5.3 Argumentos jurídicos e legais

Conforme citado no tópico em que se relatou a existência de controvérsia sobre o tema, o principal argumento dos doutrinadores que entendem ser impossível a proteção da honra dos inimputáveis é o fato de que o delito de calúnia prevê falsa imputação da prática de um crime. Logo, sendo os inimputáveis incapazes de cometer crimes do ponto de vista jurídico, não podem ter sua honra protegida. Esse é o entendimento de Magalhães Noronha e Nelson Hungria, conforme já aludido.

Também já foi mencionado que Hungria, ao se referir ao crime de calúnia, desenvolvendo seu entendimento contrário à proteção da honra do inimputável, fala sobre a prática responsável de um crime. Como já exibido em tópico anterior, tal diferenciação só tem relevância quando adotada a Teoria Bipartida do Delito, em razão de que o conceito analítico de crime com base nesta teoria não pressupõe a existência de responsabilidade penal. Entretanto, Hungria é adepto da Teoria Tripartida do Crime, razão pela qual a palavra “responsável” não traz nenhuma consequência jurídica, tendo em vista que para cometer um crime nos termos dessa teoria, o sujeito precisa ser imputável.

Em que pese, esses entendimentos ganham significativa “força” doutrinária, mesmo fundamentando a corrente minoritária sobre o tema, pela análise do artigo 138 do Código Penal, que prevê o crime de calúnia, percebe-se que não merecem prosperar.

Como se depreende da análise da corrente majoritária sobre o tema, o tipo penal do crime de calúnia não exige que seja imputado ao sujeito a prática de um crime, mas sim de um fato definido como crime. Dessa forma, pouco importa se o inimputável é ou não capaz de cometer um crime, pois o delito de calúnia exige que lhe seja imputado falsamente um fato típico (fato definido como crime), sendo irrelevante se esse fato é ilícito ou culpável.

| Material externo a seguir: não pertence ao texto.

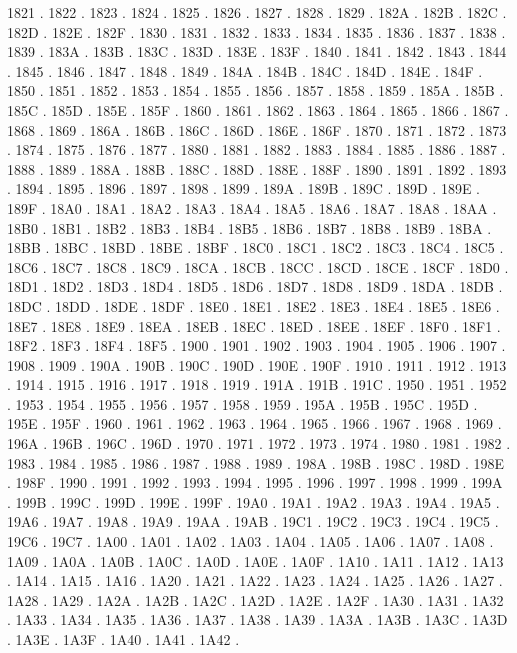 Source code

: 1821 .
1822 .
1823 .
1824 .
1825 .
1826 .
1827 .
1828 .
1829 .
182A .
182B .
182C .
182D .
182E .
182F .
1830 .
1831 .
1832 .
1833 .
1834 .
1835 .
1836 .
1837 .
1838 .
1839 .
183A .
183B .
183C .
183D .
183E .
183F .
1840 .
1841 .
1842 .
1843 .
1844 .
1845 .
1846 .
1847 .
1848 .
1849 .
184A .
184B .
184C .
184D .
184E .
184F .
1850 .
1851 .
1852 .
1853 .
1854 .
1855 .
1856 .
1857 .
1858 .
1859 .
185A .
185B .
185C .
185D .
185E .
185F .
1860 .
1861 .
1862 .
1863 .
1864 .
1865 .
1866 .
1867 .
1868 .
1869 .
186A .
186B .
186C .
186D .
186E .
186F .
1870 .
1871 .
1872 .
1873 .
1874 .
1875 .
1876 .
1877 .
1880 .
1881 .
1882 .
1883 .
1884 .
1885 .
1886 .
1887 .
1888 .
1889 .
188A .
188B .
188C .
188D .
188E .
188F .
1890 .
1891 .
1892 .
1893 .
1894 .
1895 .
1896 .
1897 .
1898 .
1899 .
189A .
189B .
189C .
189D .
189E .
189F .
18A0 .
18A1 .
18A2 .
18A3 .
18A4 .
18A5 .
18A6 .
18A7 .
18A8 .
18AA .
18B0 .
18B1 .
18B2 .
18B3 .
18B4 .
18B5 .
18B6 .
18B7 .
18B8 .
18B9 .
18BA .
18BB .
18BC .
18BD .
18BE .
18BF .
18C0 .
18C1 .
18C2 .
18C3 .
18C4 .
18C5 .
18C6 .
18C7 .
18C8 .
18C9 .
18CA .
18CB .
18CC .
18CD .
18CE .
18CF .
18D0 .
18D1 .
18D2 .
18D3 .
18D4 .
18D5 .
18D6 .
18D7 .
18D8 .
18D9 .
18DA .
18DB .
18DC .
18DD .
18DE .
18DF .
18E0 .
18E1 .
18E2 .
18E3 .
18E4 .
18E5 .
18E6 .
18E7 .
18E8 .
18E9 .
18EA .
18EB .
18EC .
18ED .
18EE .
18EF .
18F0 .
18F1 .
18F2 .
18F3 .
18F4 .
18F5 .
1900 .
1901 .
1902 .
1903 .
1904 .
1905 .
1906 .
1907 .
1908 .
1909 .
190A .
190B .
190C .
190D .
190E .
190F .
1910 .
1911 .
1912 .
1913 .
1914 .
1915 .
1916 .
1917 .
1918 .
1919 .
191A .
191B .
191C .
1950 .
1951 .
1952 .
1953 .
1954 .
1955 .
1956 .
1957 .
1958 .
1959 .
195A .
195B .
195C .
195D .
195E .
195F .
1960 .
1961 .
1962 .
1963 .
1964 .
1965 .
1966 .
1967 .
1968 .
1969 .
196A .
196B .
196C .
196D .
1970 .
1971 .
1972 .
1973 .
1974 .
1980 .
1981 .
1982 .
1983 .
1984 .
1985 .
1986 .
1987 .
1988 .
1989 .
198A .
198B .
198C .
198D .
198E .
198F .
1990 .
1991 .
1992 .
1993 .
1994 .
1995 .
1996 .
1997 .
1998 .
1999 .
199A .
199B .
199C .
199D .
199E .
199F .
19A0 .
19A1 .
19A2 .
19A3 .
19A4 .
19A5 .
19A6 .
19A7 .
19A8 .
19A9 .
19AA .
19AB .
19C1 .
19C2 .
19C3 .
19C4 .
19C5 .
19C6 .
19C7 .
1A00 .
1A01 .
1A02 .
1A03 .
1A04 .
1A05 .
1A06 .
1A07 .
1A08 .
1A09 .
1A0A .
1A0B .
1A0C .
1A0D .
1A0E .
1A0F .
1A10 .
1A11 .
1A12 .
1A13 .
1A14 .
1A15 .
1A16 .
1A20 .
1A21 .
1A22 .
1A23 .
1A24 .
1A25 .
1A26 .
1A27 .
1A28 .
1A29 .
1A2A .
1A2B .
1A2C .
1A2D .
1A2E .
1A2F .
1A30 .
1A31 .
1A32 .
1A33 .
1A34 .
1A35 .
1A36 .
1A37 .
1A38 .
1A39 .
1A3A .
1A3B .
1A3C .
1A3D .
1A3E .
1A3F .
1A40 .
1A41 .
1A42 .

Ora, que outra conceituação se daria ao “fato definido como crime”? O raciocínio é lógico: se o legislador quisesse dizer que calúnia fosse a falsa imputação de um crime, ele assim diria inserindo tão somente a palavra “crime” no texto do artigo 138 do Código Penal. Porém não foi isso que fez. Ao contrário, foi cauteloso ao exigir que a imputação necessária é a de um fato que seja tipificado no ordenamento jurídico brasileiro como crime, sendo prescindível, então, qualquer análise a respeito da capacidade penal da vítima da imputação para determinar se ela terá ou não sua honra protegida. Não se sabe se o legislador pensou ou não nos inimputáveis quando elaborou o tipo penal da calúnia. No entanto, é certo que a dicção do dispositivo legal mencionado é determinante para proteção da honra desses sujeitos, vez que mesmo dizendo uma coisa, há quem diga que o tipo diz outra. Isso que permite imaginar-se, então, o que diriam se realmente fosse exigida a prática de um crime? Provavelmente inventariam outros requisitos.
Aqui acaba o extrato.